[PROVIDED DATA — start]
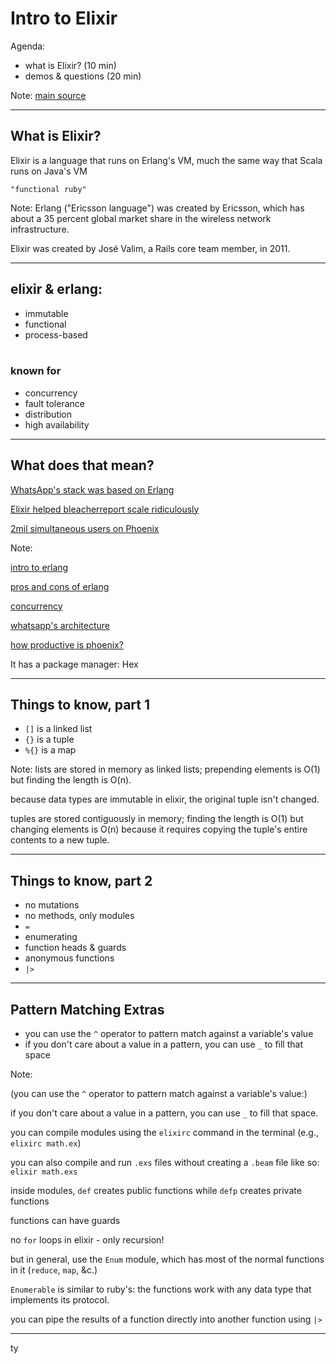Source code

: 
# Intro to Elixir

Agenda:

+ what is Elixir? (10 min)
+ demos & questions (20 min)

Note:
[main source](http://elixir-lang.org/getting-started/introduction.html)

---

## What is Elixir?

Elixir is a language that runs on Erlang's VM, much the same way that Scala runs on Java's VM

`"functional ruby"`

Note:
Erlang ("Ericsson language") was created by Ericsson, which has about a 35 percent global market share in the wireless network infrastructure.

Elixir was created by José Valim, a Rails core team member, in 2011.

---

## elixir & erlang:

+ immutable
+ functional
+ process-based
<br/><br/>
### known for
+ concurrency
+ fault tolerance
+ distribution
+ high availability

---

## What does that mean?

[WhatsApp's stack was based on Erlang](https://blog.whatsapp.com/170/ONE-MILLION%21?p=170)

[Elixir helped bleacherreport scale ridiculously](https://cdn.ampproject.org/c/www.techworld.com/apps/how-elixir-helped-bleacher-report-handle-8x-more-traffic-3653957/?amp)

[2mil simultaneous users on Phoenix](http://www.phoenixframework.org/blog/the-road-to-2-million-websocket-connections)

Note:

[intro to erlang](http://learnyousomeerlang.com/introduction)

[pros and cons of erlang](http://learnyousomeerlang.com/introduction#kool-aid)

[concurrency](http://learnyousomeerlang.com/the-hitchhikers-guide-to-concurrency)

[whatsapp's architecture](http://highscalability.com/blog/2014/2/26/the-whatsapp-architecture-facebook-bought-for-19-billion.html)

[how productive is phoenix?](http://blog.carbonfive.com/2016/04/19/elixir-and-phoenix-the-future-of-web-apis-and-apps/)

It has a package manager: Hex

---

## Things to know, part 1

+ `[]` is a linked list
+ `{}` is a tuple
+ `%{}` is a map

Note:
lists are stored in memory as linked lists; prepending elements is O(1) but finding the length is O(n).

because data types are immutable in elixir, the original tuple isn't changed.

tuples are stored contiguously in memory; finding the length is O(1) but changing elements is O(n) because it requires copying the tuple's entire contents to a new tuple.

---

## Things to know, part 2

+ no mutations
+ no methods, only modules
+ `=`
+ enumerating
+ function heads & guards
+ anonymous functions
+ `|>`

---

## Pattern Matching Extras

+ you can use the `^` operator to pattern match against a variable's value
+ if you don't care about a value in a pattern, you can use `_` to fill that space

Note:

(you can use the `^` operator to pattern match against a variable's value:)

if you don't care about a value in a pattern, you can use `_` to fill that space.

you can compile modules using the `elixirc` command in the terminal (e.g., `elixirc math.ex`)

you can also compile and run `.exs` files without creating a `.beam` file like so: `elixir math.exs`

inside modules, `def` creates public functions while `defp` creates private functions

functions can have guards

no `for` loops in elixir - only recursion!

but in general, use the `Enum` module, which has most of the normal functions in it (`reduce`, `map`, &c.)

`Enumerable` is similar to ruby's: the functions work with any data type that implements its protocol.

you can pipe the results of a function directly into another function using `|>`

---

ty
[PROVIDED DATA — finish]
TASK:
Say how many lines in the data hold the string "language". No other content should accompany the number.

THE COMPLETED TASK:
2